Rito Ambrosiano

Domenica - 07 Ottobre 2018

VI Domenica dopo il martirio di S.Giovanni il precursore B

Prima Lettura

Is 45, 20-24: 20 Radunatevi e venite, avvicinatevi tutti insieme, superstiti delle nazioni! Non comprendono quelli che portano un loro idolo di legno e pregano un dio che non può salvare.  21 Raccontate, presentate le prove, consigliatevi pure insieme! Chi ha fatto sentire ciò da molto tempo e chi l’ha raccontato fin da allora? Non sono forse io, il Signore?
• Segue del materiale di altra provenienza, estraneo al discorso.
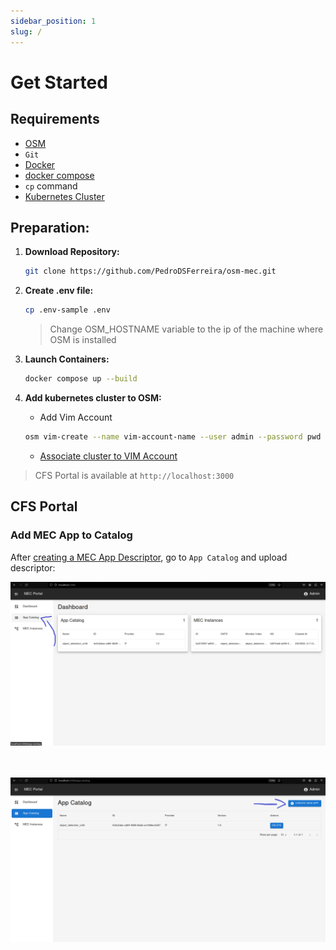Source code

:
 ```yaml
---
sidebar_position: 1
slug: /
---
```


# Get Started

## Requirements

- [OSM](https://osm.etsi.org/docs/user-guide/latest/03-installing-osm.html#how-to-install-osm)
- `Git`
- [Docker](https://www.docker.com/get-started/)
- [docker compose](https://docs.docker.com/compose/install/)
- `cp` command
- [Kubernetes Cluster](https://docs.k3s.io/quick-start)


## Preparation:

1. **Download Repository:**
    ```bash
    git clone https://github.com/PedroDSFerreira/osm-mec.git
    ```

2. **Create .env file:**

    ```bash
    cp .env-sample .env
    ```

    >Change OSM_HOSTNAME variable to the ip of the machine where OSM is installed

3. **Launch Containers:**

    ```bash
    docker compose up --build
    ```

4. **Add kubernetes cluster to OSM:**

    
   -  Add Vim Account
   ```bash
   osm vim-create --name vim-account-name --user admin --password pwd --auth_url http://example.com --tenant admin --account_type dummy --config='{}'
   ```
   - [Associate cluster to VIM Account](https://osm.etsi.org/docs/user-guide/latest/05-osm-usage.html#adding-kubernetes-cluster-to-osm)
    

>CFS Portal is available at `http://localhost:3000`

## CFS Portal

### Add MEC App to Catalog
After [creating a MEC App Descriptor](create_mec_app_descriptor.md), go to `App Catalog` and upload descriptor:

![Example Image](./images/dashboard.png)

<br></br>
![Example Image](./images/app_catalog.png)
Fuori di me non c’è altro dio; un dio giusto e salvatore non c’è all’infuori di me.  22 Volgetevi a me e sarete salvi, voi tutti confini della terra, perché io sono Dio, non ce n’è altri.  23 Lo giuro su me stesso, dalla mia bocca esce la giustizia, una parola che non torna indietro: davanti a me si piegherà ogni ginocchio, per me giurerà ogni lingua».  24 Si dirà: «Solo nel Signore si trovano giustizia e potenza!». Verso di lui verranno, coperti di vergogna, quanti ardevano d’ira contro di lui.  

Seconda Lettura

Ef 2, 5-13: 5 da morti che eravamo per le colpe, ci ha fatto rivivere con Cristo: per grazia siete salvati.  6 Con lui ci ha anche risuscitato e ci ha fatto sedere nei cieli, in Cristo Gesù, 7 per mostrare nei secoli futuri la straordinaria ricchezza della sua grazia mediante la sua bontà verso di noi in Cristo Gesù.  8 Per grazia infatti siete salvati mediante la fede; e ciò non viene da voi, ma è dono di Dio; 9 né viene dalle opere, perché nessuno possa vantarsene. 10 Siamo infatti opera sua, creati in Cristo Gesù per le opere buone, che Dio ha preparato perché in esse camminassimo.  11 Perciò ricordatevi che un tempo voi, pagani nella carne, chiamati non circoncisi da quelli che si dicono circoncisi perché resi tali nella carne per mano d’uomo, 12 ricordatevi che in quel tempo eravate senza Cristo, esclusi dalla cittadinanza d’Israele, estranei ai patti della promessa, senza speranza e senza Dio nel mondo. 13 Ora invece, in Cristo Gesù, voi che un tempo eravate lontani, siete diventati vicini, grazie al sangue di Cristo.  

Vangelo

Mt 20, 1-16: 1 Il regno dei cieli è simile a un padrone di casa che uscì all’alba per prendere a giornata lavoratori per la sua vigna. 2 Si accordò con loro per un denaro al giorno e li mandò nella sua vigna. 3 Uscito poi verso le nove del mattino, ne vide altri che stavano in piazza, disoccupati, 4 e disse loro: “Andate anche voi nella vigna; quello che è giusto ve lo darò”. 5 Ed essi andarono. Uscì di nuovo verso mezzogiorno, e verso le tre, e fece altrettanto. 6 Uscito ancora verso le cinque, ne vide altri che se ne stavano lì e disse loro: “Perché ve ne state qui tutto il giorno senza far niente?”. 7 Gli risposero: “Perché nessuno ci ha presi a giornata”. Ed egli disse loro: “Andate anche voi nella vigna”.  8 Quando fu sera, il padrone della vigna disse al suo fattore: “Chiama i lavoratori e da’ loro la paga, incominciando dagli ultimi fino ai primi”. 9 Venuti quelli delle cinque del pomeriggio, ricevettero ciascuno un denaro. 10 Quando arrivarono i primi, pensarono che avrebbero ricevuto di più. Ma anch’essi ricevettero ciascuno un denaro. 11 Nel ritirarlo, però, mormoravano contro il padrone 12 dicendo: “Questi ultimi hanno lavorato un’ora soltanto e li hai trattati come noi, che abbiamo sopportato il peso della giornata e il caldo”. 13 Ma il padrone, rispondendo a uno di loro, disse: “Amico, io non ti faccio torto. Non hai forse concordato con me per un denaro? 14 Prendi il tuo e vattene. Ma io voglio dare anche a quest’ultimo quanto a te: 15 non posso fare delle mie cose quello che voglio? Oppure tu sei invidioso perché io sono buono?”. 16 Così gli ultimi saranno primi e i primi, ultimi».